Start of Block

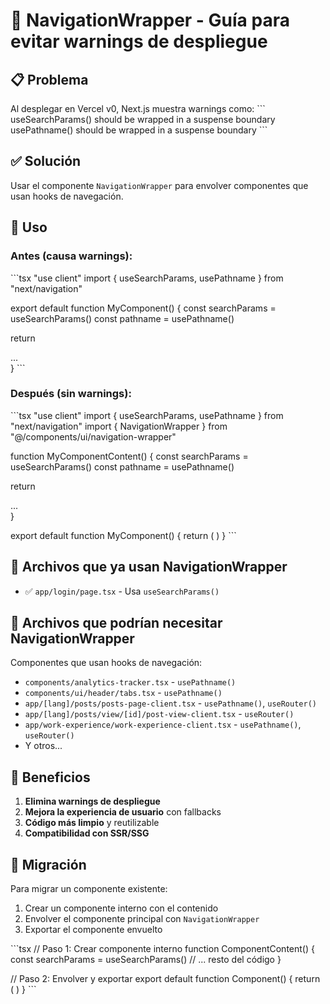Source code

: # 🚀 NavigationWrapper - Guía para evitar warnings de despliegue

## 📋 Problema

Al desplegar en Vercel v0, Next.js muestra warnings como:
\`\`\`
useSearchParams() should be wrapped in a suspense boundary
usePathname() should be wrapped in a suspense boundary
\`\`\`

## ✅ Solución

Usar el componente `NavigationWrapper` para envolver componentes que usan hooks de navegación.

## 🔧 Uso

### Antes (causa warnings):
\`\`\`tsx
"use client"
import { useSearchParams, usePathname } from "next/navigation"

export default function MyComponent() {
  const searchParams = useSearchParams()
  const pathname = usePathname()
  
  return <div>...</div>
}
\`\`\`

### Después (sin warnings):
\`\`\`tsx
"use client"
import { useSearchParams, usePathname } from "next/navigation"
import { NavigationWrapper } from "@/components/ui/navigation-wrapper"

function MyComponentContent() {
  const searchParams = useSearchParams()
  const pathname = usePathname()
  
  return <div>...</div>
}

export default function MyComponent() {
  return (
    <NavigationWrapper>
      <MyComponentContent />
    </NavigationWrapper>
  )
}
\`\`\`

## 📁 Archivos que ya usan NavigationWrapper

- ✅ `app/login/page.tsx` - Usa `useSearchParams()`

## 📝 Archivos que podrían necesitar NavigationWrapper

Componentes que usan hooks de navegación:
- `components/analytics-tracker.tsx` - `usePathname()`
- `components/ui/header/tabs.tsx` - `usePathname()`
- `app/[lang]/posts/posts-page-client.tsx` - `usePathname()`, `useRouter()`
- `app/[lang]/posts/view/[id]/post-view-client.tsx` - `useRouter()`
- `app/work-experience/work-experience-client.tsx` - `usePathname()`, `useRouter()`
- Y otros...

## 🎯 Beneficios

1. **Elimina warnings de despliegue**
2. **Mejora la experiencia de usuario** con fallbacks
3. **Código más limpio** y reutilizable
4. **Compatibilidad con SSR/SSG**

## 🔄 Migración

Para migrar un componente existente:

1. Crear un componente interno con el contenido
2. Envolver el componente principal con `NavigationWrapper`
3. Exportar el componente envuelto

\`\`\`tsx
// Paso 1: Crear componente interno
function ComponentContent() {
  const searchParams = useSearchParams()
  // ... resto del código
}

// Paso 2: Envolver y exportar
export default function Component() {
  return (
    <NavigationWrapper>
      <ComponentContent />
    </NavigationWrapper>
  )
}
\`\`\`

End of Block

** YOUR OBJECTIVE **
Transcribe the whole listing exactly as it stands, apart from the pictures.

** SOLUTION **
Source code

: # 🚀 NavigationWrapper - Guía para evitar warnings de despliegue

## 📋 Problema

Al desplegar en Vercel v0, Next.js muestra warnings como:
\`\`\`
useSearchParams() should be wrapped in a suspense boundary
usePathname() should be wrapped in a suspense boundary
\`\`\`

## ✅ Solución

Usar el componente `NavigationWrapper` para envolver componentes que usan hooks de navegación.

## 🔧 Uso

### Antes (causa warnings):
\`\`\`tsx
"use client"
import { useSearchParams, usePathname } from "next/navigation"

export default function MyComponent() {
  const searchParams = useSearchParams()
  const pathname = usePathname()
  
  return <div>...</div>
}
\`\`\`

### Después (sin warnings):
\`\`\`tsx
"use client"
import { useSearchParams, usePathname } from "next/navigation"
import { NavigationWrapper } from "@/components/ui/navigation-wrapper"

function MyComponentContent() {
  const searchParams = useSearchParams()
  const pathname = usePathname()
  
  return <div>...</div>
}

export default function MyComponent() {
  return (
    <NavigationWrapper>
      <MyComponentContent />
    </NavigationWrapper>
  )
}
\`\`\`

## 📁 Archivos que ya usan NavigationWrapper

- ✅ `app/login/page.tsx` - Usa `useSearchParams()`

## 📝 Archivos que podrían necesitar NavigationWrapper

Componentes que usan hooks de navegación:
- `components/analytics-tracker.tsx` - `usePathname()`
- `components/ui/header/tabs.tsx` - `usePathname()`
- `app/[lang]/posts/posts-page-client.tsx` - `usePathname()`, `useRouter()`
- `app/[lang]/posts/view/[id]/post-view-client.tsx` - `useRouter()`
- `app/work-experience/work-experience-client.tsx` - `usePathname()`, `useRouter()`
- Y otros...

## 🎯 Beneficios

1. **Elimina warnings de despliegue**
2. **Mejora la experiencia de usuario** con fallbacks
3. **Código más limpio** y reutilizable
4. **Compatibilidad con SSR/SSG**

## 🔄 Migración

Para migrar un componente existente:

1. Crear un componente interno con el contenido
2. Envolver el componente principal con `NavigationWrapper`
3. Exportar el componente envuelto

\`\`\`tsx
// Paso 1: Crear componente interno
function ComponentContent() {
  const searchParams = useSearchParams()
  // ... resto del código
}

// Paso 2: Envolver y exportar
export default function Component() {
  return (
    <NavigationWrapper>
      <ComponentContent />
    </NavigationWrapper>
  )
}
\`\`\`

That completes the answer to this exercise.